放課後等デイサービスASTEPの管理者・児童発達支援管理責任者として勤務しています。効果的な療育を実践するために、最前線で子どもたちの前に立ち、その効果を評価・修正を繰り返しながら子ども達の支援を行っています。
今回の記事ではASTEPの『知的障がいの子どもへの支援』についての考え方についてお伝えをします!
知的障がいの子どもを支援する指導員の方をはじめ、親御さんや教育関係者など、多くの方にご覧頂きたいと思います。
目次
知的障がい児への支援の大前提
知的障がいの子どもに、なんでもできるようになれば良い…というものでもないのはご理解いただけますか?
その道のプロの方であれば理解している方も多いはず、これは当然、できないことがあるという前提で支援をするべきことです。
本人が「これができるようになりたい!」と心から願うことは非常に稀なケースで、周囲の期待がそうさせていることも多くあります。
知的障がいの子どもへの支援のポイントとして大切なこと、それは…彼らのこれからの人生に必要と思われることを厳選していく作業です。
次で詳しくお伝えします。
知的障がいの子どもへの支援のポイント
よくある例として、こういった支援をしているところがあります。
- 計算ができない子どもに計算問題集を解かせる
- 靴紐を結べないのに結ぶ練習を延々と行う
これらができるようになることで、自立という観点では正解なのかもしれませんが、どう頑張っても絶対にできない人もいる中、教育的にできるまでやらせるということになれば、自立のためというより支援者のエゴにしか感じません。

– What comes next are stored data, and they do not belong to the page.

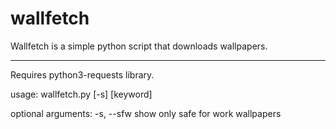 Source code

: # wallfetch

Wallfetch is a simple python script that downloads wallpapers.

---

Requires python3-requests library.

usage: wallfetch.py [-s] [keyword]

optional arguments:
  -s, --sfw   show only safe for work wallpapers
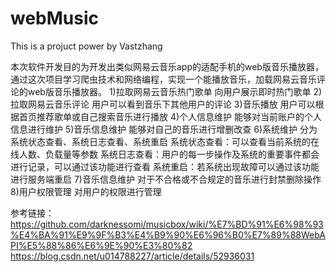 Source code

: # webMusic
This is a projuct power by Vastzhang

本次软件开发目的为开发出类似网易云音乐app的适配手机的web版音乐播放器，通过这次项目学习爬虫技术和网络编程，实现一个能播放音乐，加载网易云音乐评论的web版音乐播放器。
1)拉取网易云音乐热门歌单
  向用户展示即时热门歌单
2)拉取网易云音乐评论
  用户可以看到音乐下其他用户的评论
3)音乐播放
  用户可以根据首页推荐歌单或自己搜索音乐进行播放
4)个人信息维护
  能够对当前账户的个人信息进行维护
5)音乐信息维护
  能够对自己的音乐进行增删改查
6)系统维护
分为系统状态查看、系统日志查看、系统重启
系统状态查看：可以查看当前系统的在线人数、负载量等参数
系统日志查看：用户的每一步操作及系统的重要事件都会进行记录，可以通过该功能进行查看
系统重启：若系统出现故障可以通过该功能进行服务端重启
7)音乐信息维护
对于不合格或不合规定的音乐进行封禁删除操作
8)用户权限管理
对用户的权限进行管理

参考链接：https://github.com/darknessomi/musicbox/wiki/%E7%BD%91%E6%98%93%E4%BA%91%E9%9F%B3%E4%B9%90%E6%96%B0%E7%89%88WebAPI%E5%88%86%E6%9E%90%E3%80%82
         https://blog.csdn.net/u014788227/article/details/52936031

私たちは『支援』という言葉を多用しますが、本来、支援というのは、何でもかんでもできるようにすることではなく、彼らの生活で必要なことからできるようにするべきなのです。
なので、できるべきだと思い込んで、支援者がその人の生活に強制することではありません。
ASTEPの知的障害の子どもへの支援の実例として…
- 計算問題集ではなく、計算機の使い方を教えています。
- 靴紐を結ぶことが出来ないのなら、紐なしの靴を買うことだってできます。(知的障がいの子が靴紐結びを修得した成果もあります)
でも本当は「できないから手伝ってください!」とヘルプを出せることが、一番大事だったりします。
ここが教育と療育(支援)の違いでもあるとも思います。
さいごに
何もできないままでいいとは思いませんが、彼らの生活に必要なことから厳選してできるようにすることや、できないことは支援を求める術を身につけたり、他のもので代用する生活力を身につけたりすることも大切です。
子ども本人が、生活に何が必要かなど分からない場合がほとんどだと思います。
支援者である関わりのある大人が、その子どもの生活を予測して、何が必要なスキルなのかを厳選した支援を行っていくようにしてください。
そして、今も継続している教育的支援は、その子どもの生活に本当に必要なのか?もう一度考えてもらうきっかけになれば幸いです。